Maniyarayile Ashokan movie review: Shamzu Zayba did not clearly think through the idea. The half-baked plot results in a wannabe slice-of-life movie.

Maniyarayile Ashokan movie cast: Gregory, Anupama Parameswaran, Krishna Sankar, Shine Tom Chacko

Maniyarayile Ashokan movie director: Shamzu Zayba

Maniyarayile Ashokan movie rating: One star

Maniyarayile Ashokan is the tale of a lonely man who projects his desires for love and intimate companionship on a plantain plant. Yes, that is right, a plantain plant. “Is there any other tree in nature with such fine feminine beauty as a plantain plant,” goes the voiceover that justifies the protagonist (played by Gregory) obsession of Ashokan to seek an intimate relationship with a plant. No, it is not a stoner movie, and our hero is not smoking any grass.

While we have movies like Her envisioning a future of Spike Jonze where an operating software is deemed suitable to meet the intimate needs of human beings, debutant director Shamzu Zayba believes that a non-responsive plant will just be enough.

Maniyarayile Ashokan opens with dream of Ashokan. He is dreaming about a girl he saw at a function recently. It is not something crazy or implausible. It could well be a common recurring dream for every man, with deep-seated conviction in self-centric ideals. In the dream, Ashokan is woken up his wife, who serves him his morning tea in bed. He opens his eyes to his beautiful, smiling wife. And turning this dream into a reality will be his biggest achievement of life. But, it is not easy because he is not exactly sharp-looking like Dulquer Salmaan in a navy uniform. (Dulquer makes a cameo appearance as cousin of Ashokan.

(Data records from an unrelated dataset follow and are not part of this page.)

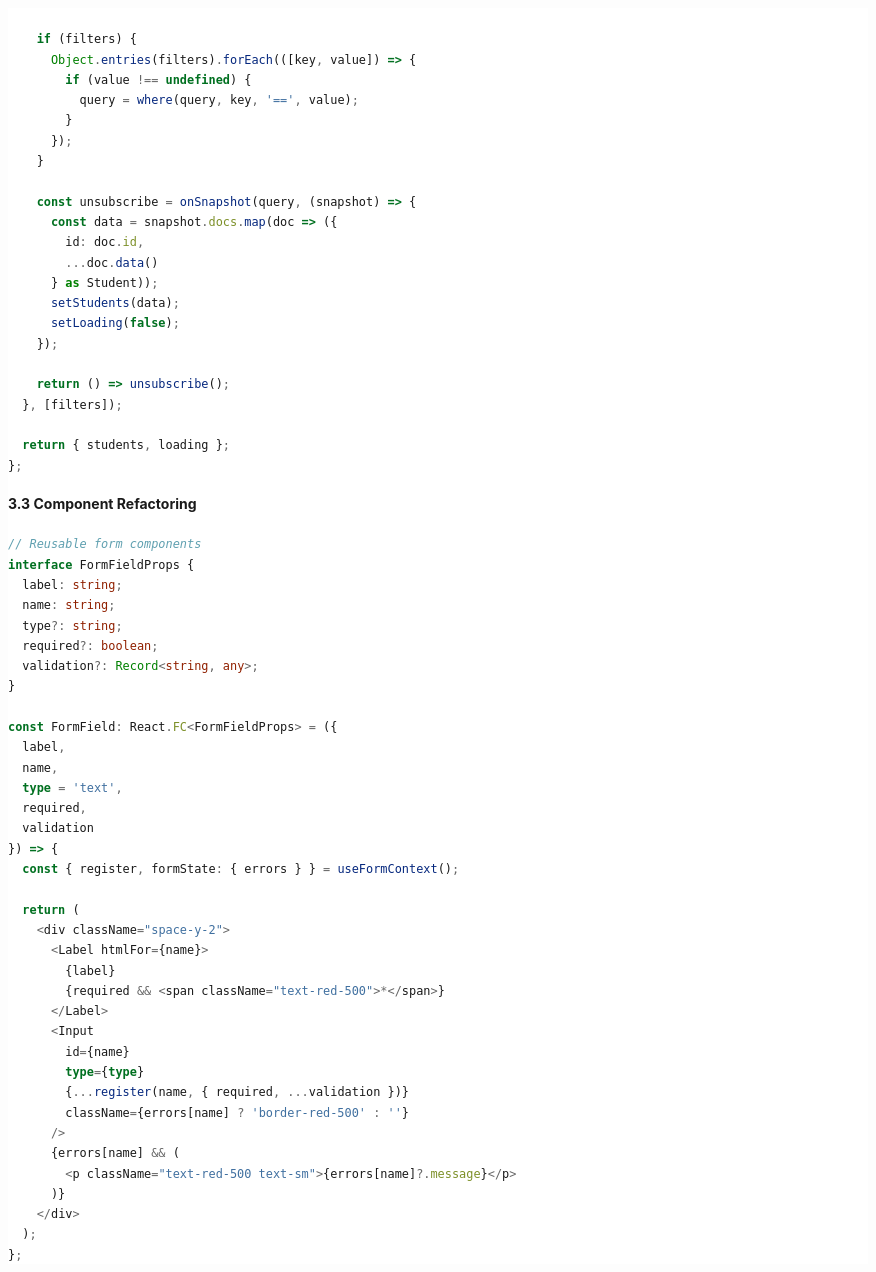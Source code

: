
 ```typescript
    
    if (filters) {
      Object.entries(filters).forEach(([key, value]) => {
        if (value !== undefined) {
          query = where(query, key, '==', value);
        }
      });
    }
    
    const unsubscribe = onSnapshot(query, (snapshot) => {
      const data = snapshot.docs.map(doc => ({
        id: doc.id,
        ...doc.data()
      } as Student));
      setStudents(data);
      setLoading(false);
    });
    
    return () => unsubscribe();
  }, [filters]);
  
  return { students, loading };
};
```

#### 3.3 Component Refactoring
```typescript
// Reusable form components
interface FormFieldProps {
  label: string;
  name: string;
  type?: string;
  required?: boolean;
  validation?: Record<string, any>;
}

const FormField: React.FC<FormFieldProps> = ({ 
  label, 
  name, 
  type = 'text', 
  required, 
  validation 
}) => {
  const { register, formState: { errors } } = useFormContext();
  
  return (
    <div className="space-y-2">
      <Label htmlFor={name}>
        {label}
        {required && <span className="text-red-500">*</span>}
      </Label>
      <Input
        id={name}
        type={type}
        {...register(name, { required, ...validation })}
        className={errors[name] ? 'border-red-500' : ''}
      />
      {errors[name] && (
        <p className="text-red-500 text-sm">{errors[name]?.message}</p>
      )}
    </div>
  );
};
```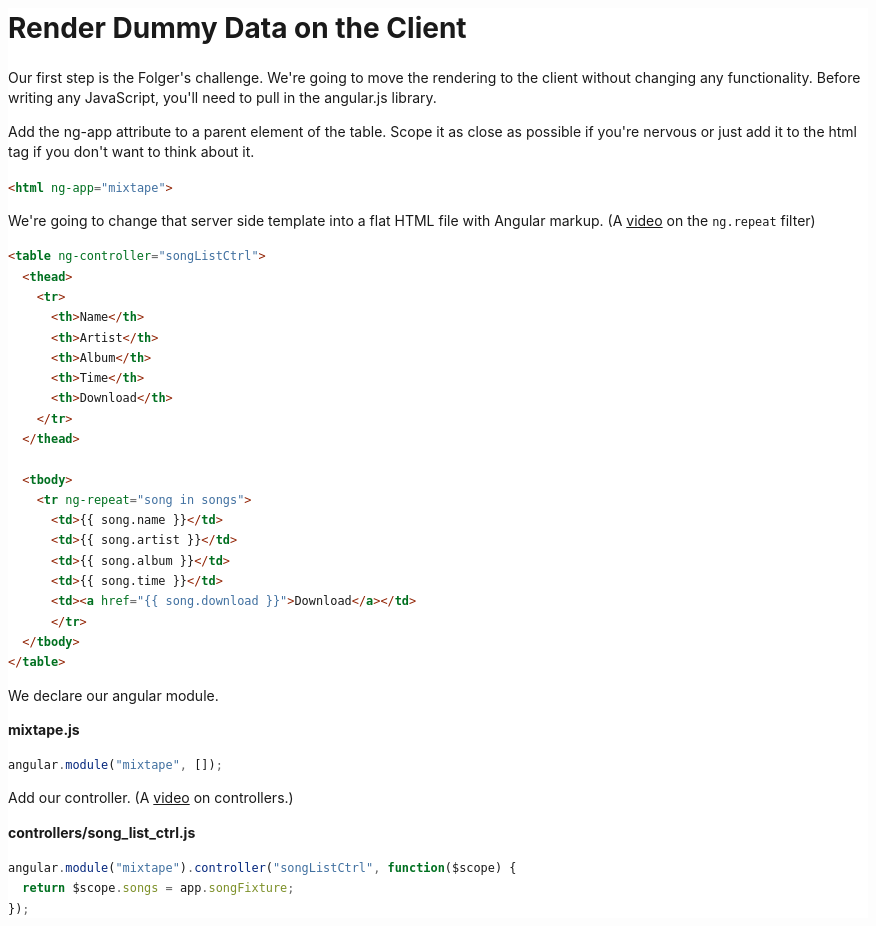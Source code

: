 # Render Dummy Data on the Client

Our first step is the Folger's challenge. We're going to move the rendering to the client without changing any functionality. Before writing any JavaScript, you'll need to pull in the angular.js library.

Add the ng-app attribute to a parent element of the table. Scope it as close as possible if you're nervous or just add it to the html tag if you don't want to think about it.
```html
<html ng-app="mixtape">
```

We're going to change that server side template into a flat HTML file with Angular markup. (A [video](http://egghead.io/lessons/angularjs-ngrepeat-and-filtering-data) on the `ng.repeat` filter)

```html
<table ng-controller="songListCtrl">
  <thead>
    <tr>
      <th>Name</th>
      <th>Artist</th>
      <th>Album</th>
      <th>Time</th>
      <th>Download</th>
    </tr>
  </thead>

  <tbody>
    <tr ng-repeat="song in songs">
      <td>{{ song.name }}</td>
      <td>{{ song.artist }}</td>
      <td>{{ song.album }}</td>
      <td>{{ song.time }}</td>
      <td><a href="{{ song.download }}">Download</a></td>
      </tr>
  </tbody>
</table>
```

We declare our angular module.

**mixtape.js**
```Javascript
angular.module("mixtape", []);
```

Add our controller. (A [video](http://egghead.io/lessons/angularjs-controllers) on controllers.)

**controllers/song_list_ctrl.js**
```javascript
angular.module("mixtape").controller("songListCtrl", function($scope) {
  return $scope.songs = app.songFixture;
});
```
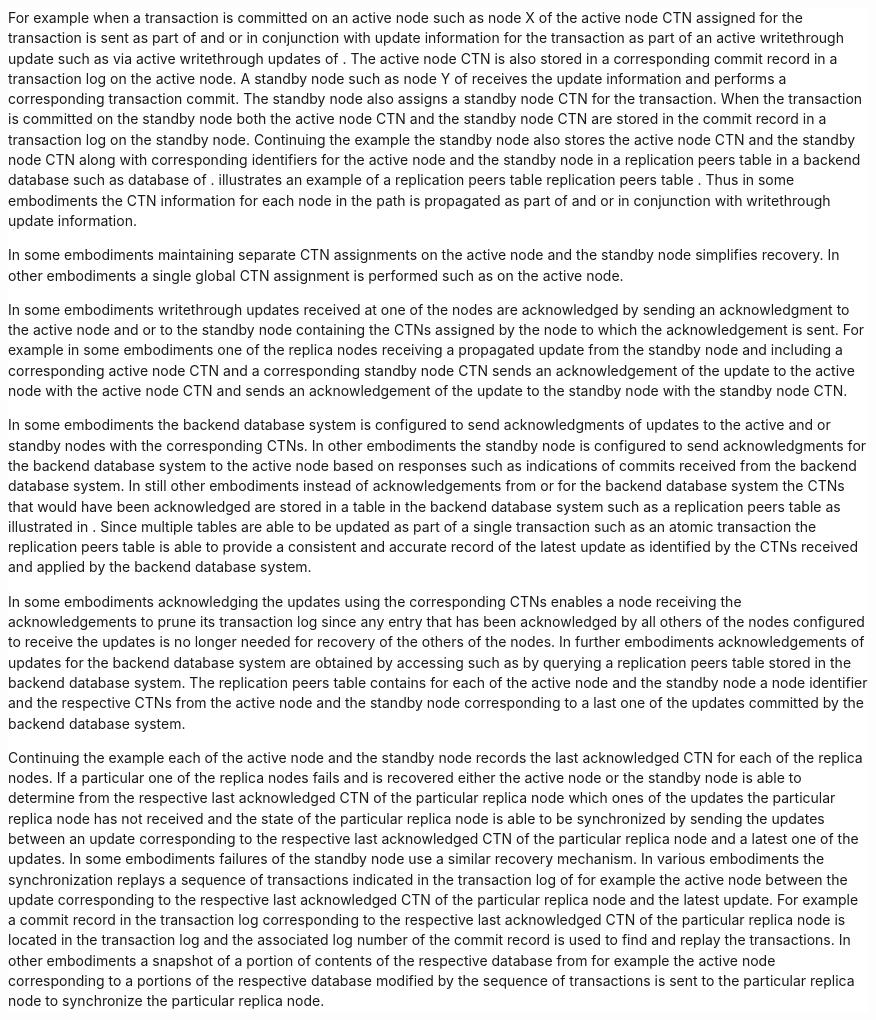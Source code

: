 For example when a transaction is committed on an active node such as node X of the active node CTN assigned for the transaction is sent as part of and or in conjunction with update information for the transaction as part of an active writethrough update such as via active writethrough updates of . The active node CTN is also stored in a corresponding commit record in a transaction log on the active node. A standby node such as node Y of receives the update information and performs a corresponding transaction commit. The standby node also assigns a standby node CTN for the transaction. When the transaction is committed on the standby node both the active node CTN and the standby node CTN are stored in the commit record in a transaction log on the standby node. Continuing the example the standby node also stores the active node CTN and the standby node CTN along with corresponding identifiers for the active node and the standby node in a replication peers table in a backend database such as database of . illustrates an example of a replication peers table replication peers table . Thus in some embodiments the CTN information for each node in the path is propagated as part of and or in conjunction with writethrough update information.

In some embodiments maintaining separate CTN assignments on the active node and the standby node simplifies recovery. In other embodiments a single global CTN assignment is performed such as on the active node.

In some embodiments writethrough updates received at one of the nodes are acknowledged by sending an acknowledgment to the active node and or to the standby node containing the CTNs assigned by the node to which the acknowledgement is sent. For example in some embodiments one of the replica nodes receiving a propagated update from the standby node and including a corresponding active node CTN and a corresponding standby node CTN sends an acknowledgement of the update to the active node with the active node CTN and sends an acknowledgement of the update to the standby node with the standby node CTN.

In some embodiments the backend database system is configured to send acknowledgments of updates to the active and or standby nodes with the corresponding CTNs. In other embodiments the standby node is configured to send acknowledgments for the backend database system to the active node based on responses such as indications of commits received from the backend database system. In still other embodiments instead of acknowledgements from or for the backend database system the CTNs that would have been acknowledged are stored in a table in the backend database system such as a replication peers table as illustrated in . Since multiple tables are able to be updated as part of a single transaction such as an atomic transaction the replication peers table is able to provide a consistent and accurate record of the latest update as identified by the CTNs received and applied by the backend database system.

In some embodiments acknowledging the updates using the corresponding CTNs enables a node receiving the acknowledgements to prune its transaction log since any entry that has been acknowledged by all others of the nodes configured to receive the updates is no longer needed for recovery of the others of the nodes. In further embodiments acknowledgements of updates for the backend database system are obtained by accessing such as by querying a replication peers table stored in the backend database system. The replication peers table contains for each of the active node and the standby node a node identifier and the respective CTNs from the active node and the standby node corresponding to a last one of the updates committed by the backend database system.

Continuing the example each of the active node and the standby node records the last acknowledged CTN for each of the replica nodes. If a particular one of the replica nodes fails and is recovered either the active node or the standby node is able to determine from the respective last acknowledged CTN of the particular replica node which ones of the updates the particular replica node has not received and the state of the particular replica node is able to be synchronized by sending the updates between an update corresponding to the respective last acknowledged CTN of the particular replica node and a latest one of the updates. In some embodiments failures of the standby node use a similar recovery mechanism. In various embodiments the synchronization replays a sequence of transactions indicated in the transaction log of for example the active node between the update corresponding to the respective last acknowledged CTN of the particular replica node and the latest update. For example a commit record in the transaction log corresponding to the respective last acknowledged CTN of the particular replica node is located in the transaction log and the associated log number of the commit record is used to find and replay the transactions. In other embodiments a snapshot of a portion of contents of the respective database from for example the active node corresponding to a portions of the respective database modified by the sequence of transactions is sent to the particular replica node to synchronize the particular replica node.
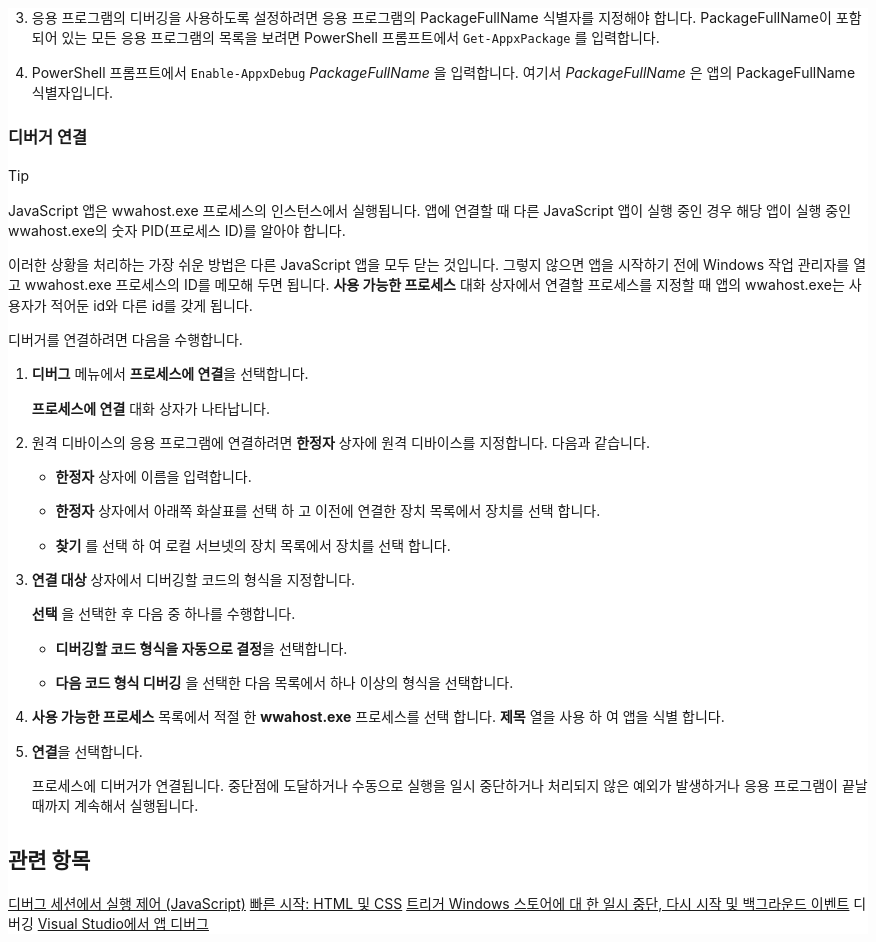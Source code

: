 3. 응용 프로그램의 디버깅을 사용하도록 설정하려면 응용 프로그램의 PackageFullName 식별자를 지정해야 합니다. PackageFullName이 포함되어 있는 모든 응용 프로그램의 목록을 보려면 PowerShell 프롬프트에서 `Get-AppxPackage` 를 입력합니다.

4. PowerShell 프롬프트에서 `Enable-AppxDebug` *PackageFullName* 을 입력합니다. 여기서 *PackageFullName* 은 앱의 PackageFullName 식별자입니다.

### <a name="attach-the-debugger"></a><a name="BKMK_Attach_the_debugger"></a> 디버거 연결

> [!TIP]
> JavaScript 앱은 wwahost.exe 프로세스의 인스턴스에서 실행됩니다. 앱에 연결할 때 다른 JavaScript 앱이 실행 중인 경우 해당 앱이 실행 중인 wwahost.exe의 숫자 PID(프로세스 ID)를 알아야 합니다.
>
> 이러한 상황을 처리하는 가장 쉬운 방법은 다른 JavaScript 앱을 모두 닫는 것입니다. 그렇지 않으면 앱을 시작하기 전에 Windows 작업 관리자를 열고 wwahost.exe 프로세스의 ID를 메모해 두면 됩니다. **사용 가능한 프로세스** 대화 상자에서 연결할 프로세스를 지정할 때 앱의 wwahost.exe는 사용자가 적어둔 id와 다른 id를 갖게 됩니다.

 디버거를 연결하려면 다음을 수행합니다.

1. **디버그** 메뉴에서 **프로세스에 연결**을 선택합니다.

    **프로세스에 연결** 대화 상자가 나타납니다.

2. 원격 디바이스의 응용 프로그램에 연결하려면 **한정자** 상자에 원격 디바이스를 지정합니다. 다음과 같습니다.

   - **한정자** 상자에 이름을 입력합니다.

   - **한정자** 상자에서 아래쪽 화살표를 선택 하 고 이전에 연결한 장치 목록에서 장치를 선택 합니다.

   - **찾기** 를 선택 하 여 로컬 서브넷의 장치 목록에서 장치를 선택 합니다.

3. **연결 대상** 상자에서 디버깅할 코드의 형식을 지정합니다.

    **선택** 을 선택한 후 다음 중 하나를 수행합니다.

   - **디버깅할 코드 형식을 자동으로 결정**을 선택합니다.

   - **다음 코드 형식 디버깅** 을 선택한 다음 목록에서 하나 이상의 형식을 선택합니다.

4. **사용 가능한 프로세스** 목록에서 적절 한 **wwahost.exe** 프로세스를 선택 합니다. **제목** 열을 사용 하 여 앱을 식별 합니다.

5. **연결**을 선택합니다.

   프로세스에 디버거가 연결됩니다. 중단점에 도달하거나 수동으로 실행을 일시 중단하거나 처리되지 않은 예외가 발생하거나 응용 프로그램이 끝날 때까지 계속해서 실행됩니다.

## <a name="see-also"></a>관련 항목
 [디버그 세션에서 실행 제어 (JavaScript)](../debugger/control-execution-of-a-store-app-in-a-visual-studio-debug-session-for-windows-store-apps-javascript.md) [빠른 시작: HTML 및 CSS](../debugger/quickstart-debug-html-and-css.md) [트리거 Windows 스토어에 대 한 일시 중단, 다시 시작 및 백그라운드 이벤트](../debugger/how-to-trigger-suspend-resume-and-background-events-for-windows-store-apps-in-visual-studio.md) 디버깅 [Visual Studio에서 앱 디버그](../debugger/debug-store-apps-in-visual-studio.md)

A girl rejects Ashokan because he does not have fair skin, height or a high-paying job. And he is desperate to get married because of peer pressure. Reasonably, one may expect the film would examine the obsession of society with fair skin and indict a marriage-centric society for putting undue stress on a mental health of person. Director-writer Shamzu Zayba does neither.

Looks are of great importance for Ashokan himself despite the fact that he is getting rejected on the same basis. The film puts forth the idea that a man does not have to be good looking, but a beautiful appearance is a must for a woman when it comes to marriage. Even when Ashokan seeks out to marry a plantain plant, he vows to marry the most beautiful plantain plant in his garden.
And the general ambience created by leaching winks and sinister laughs of just married men overtly sexualizes the institution of marriage. In more than one way, the movie underscores that physical need triumphs the need for emotional compatibility in a marriage.
Shamzu Zayba did not clearly think through the idea. The half-baked plot results in a wannabe slice-of-life movie.